Todd Kenreck: Mordenkainen's Tome of Foes has a lot of monsters, but amongst the most horrific is the Cadaver Collector.
Jeremy Crawford: The Cadaver Collector has appeared in several editions of D&D, now returning in Mordenkainen's Tome of Foes. It is this lumbering creature, the construct, with spikes on it, upon which are the corpses impaled of various warriors.

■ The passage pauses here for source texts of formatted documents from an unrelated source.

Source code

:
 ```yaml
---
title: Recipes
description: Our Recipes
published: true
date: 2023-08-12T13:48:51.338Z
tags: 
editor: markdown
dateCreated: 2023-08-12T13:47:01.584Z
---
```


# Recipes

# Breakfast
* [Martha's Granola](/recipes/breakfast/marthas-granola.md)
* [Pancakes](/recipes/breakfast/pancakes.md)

Now Cadaver Collectors, as we describe them in Mordenkainen's, are originally from the Outer Plane of Acheron. Acheron is this realm of endless war. It's associated particularly with orc and goblinoid deities, as well as many others, where it is often described, there are these giant cubes, like moon-sized cubes, with warring factions on them, and these cubes are slamming together. Upon those war-torn cubes, these large constructs, the Cadaver Collectors, wander around taking the dead and impaling them on the spikes on their backs. Then they are able to summon forth the specters of those fallen warriors.
Now, what happens then, is different necromancers and other spellcasters then sometimes draw these Cadaver Collectors from Acheron into the Material Plane, where then they wander and are even more horrific, since they are so out of place. Often, especially if the summoner is slain and the path back to Acheron is lost, these Cadaver Collectors might wander for centuries, looking for a way back to their war-torn plane, all the while, collecting, as their name implies, more and more cadavers to place upon their back ... Essentially, to give themselves almost this cloak of corpses upon their mighty backs.
Todd Kenreck: So you're basically saying that Mordenkainen's Tome of Foes is this nightmare fuel.
Jeremy Crawford: Yes. Yes. Cadaver Collectors are just one of the many nightmares in this book. Many, many nightmares for the heroes of Dungeons & Dragons to face and hopefully to drive away from the world.
Of course, everything in the Outer Planes is larger than life, because the Outer Planes are, even more so than in the other fantasy realms of D&D, a place of metaphor given flesh. That's why you go to the Outer Planes to see goodness itself manifest, war itself manifest, generosity in the flesh, evil in its darkest forms, right there in front of you, and you can touch it. That is what it's like, so Acheron is just war and really, in many ways, senseless war, going on forever and ever and ever.
<3
As dark as this monster is, I feel kind of sorry for this creature because on the material plane, it was taken from its home, by collecting bodies it is just doing what it is supposed to do, and all the while, its main goal is just to go back home. The oblex from the earlier article, alternatively, is just scary.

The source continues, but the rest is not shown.